» REQUIRED ACTION
Retype each line of the data below exactly, beginning with the first and ending with the one that contains "When the model". Pictures do not belong in the copy.
****************************************
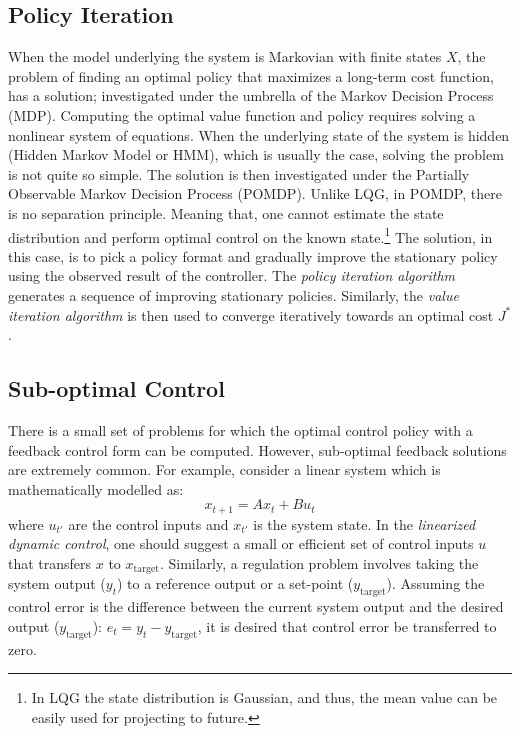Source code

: \subsection{Policy Iteration}  
When the model underlying the system is Markovian with finite states $X$, the problem of finding an optimal policy that maximizes a long-term cost function, has a solution; investigated under the umbrella of the Markov Decision Process (MDP). 
Computing the optimal value function and policy requires solving a nonlinear system of equations. When the underlying state of the system is hidden (Hidden Markov Model or HMM), which is usually the case, solving the problem is not quite so simple. The solution is then investigated under the Partially Observable Markov Decision Process (POMDP). Unlike LQG, in POMDP, there is no separation principle. Meaning that, one cannot estimate the state distribution and perform optimal control on the known state.\footnote{In LQG the state distribution is Gaussian, and thus, the mean value can be easily used for projecting to future.}
 The solution, in this case, is to pick a policy format and gradually improve the stationary policy using the observed result of the controller. The \textit{policy iteration algorithm} generates a sequence of improving stationary policies. Similarly, the \textit{value iteration algorithm} is then used to converge iteratively towards an optimal cost $J^*$. 
 
 \subsection{Sub-optimal Control}
 There is a small set of problems for which the optimal control policy with a feedback control form can be computed.  However, sub-optimal feedback solutions are extremely common. 
  For example, consider a linear system which is mathematically modelled as: 
  \[ x_{t + 1} = Ax_{t} + Bu_{t} \] 
  where $u_{t'}$ are the control inputs and $x_{t'}$ is the system state. 
  In the \textit{linearized dynamic control}, one should suggest a small or efficient set of control inputs $u$ that transfers $x$ to $x_\text{target}$. %
 Similarly, a regulation problem involves taking the system output ($y_t$) to a reference output or a set-point ($y_\text{target}$). Assuming the control error is the difference between the current system output and the desired output ($y_\text{target}$): $e_t=y_t-y_\text{target}$, it is desired that control error be transferred to zero.
        
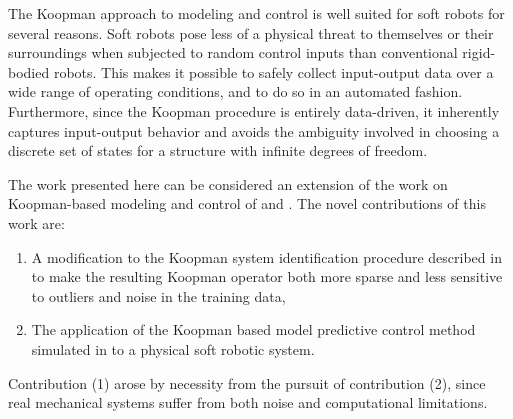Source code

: The Koopman approach to modeling and control is well suited for soft robots for several reasons.
Soft robots pose less of a physical threat to themselves or their surroundings when subjected to random control inputs than conventional rigid-bodied robots. 
This makes it possible to safely collect input-output data over a wide range of operating conditions, and to do so in an automated fashion. 
Furthermore, since the Koopman procedure is entirely data-driven, it inherently captures input-output behavior and avoids the ambiguity involved in choosing a discrete set of states for a structure with infinite degrees of freedom.

The work presented here can be considered an extension of the work on Koopman-based modeling and control of \citet{mauroy2016linear} and \citet{korda2018linear}.
The novel contributions of this work are:
\begin{enumerate}
    \item A modification to the Koopman system identification procedure described in \cite{mauroy2016linear} to make the resulting Koopman operator both more sparse and less sensitive to outliers and noise in the training data,
    \item The application of the Koopman based model predictive control method simulated in \cite{korda2018linear} to a physical soft robotic system.
\end{enumerate}
Contribution (1) arose by necessity from the pursuit of contribution (2), since real mechanical systems suffer from both noise and computational limitations.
****************************************
» EXERCISE RESPONSE
Source code

: \subsection{Policy Iteration}  
When the model underlying the system is Markovian with finite states $X$, the problem of finding an optimal policy that maximizes a long-term cost function, has a solution; investigated under the umbrella of the Markov Decision Process (MDP). 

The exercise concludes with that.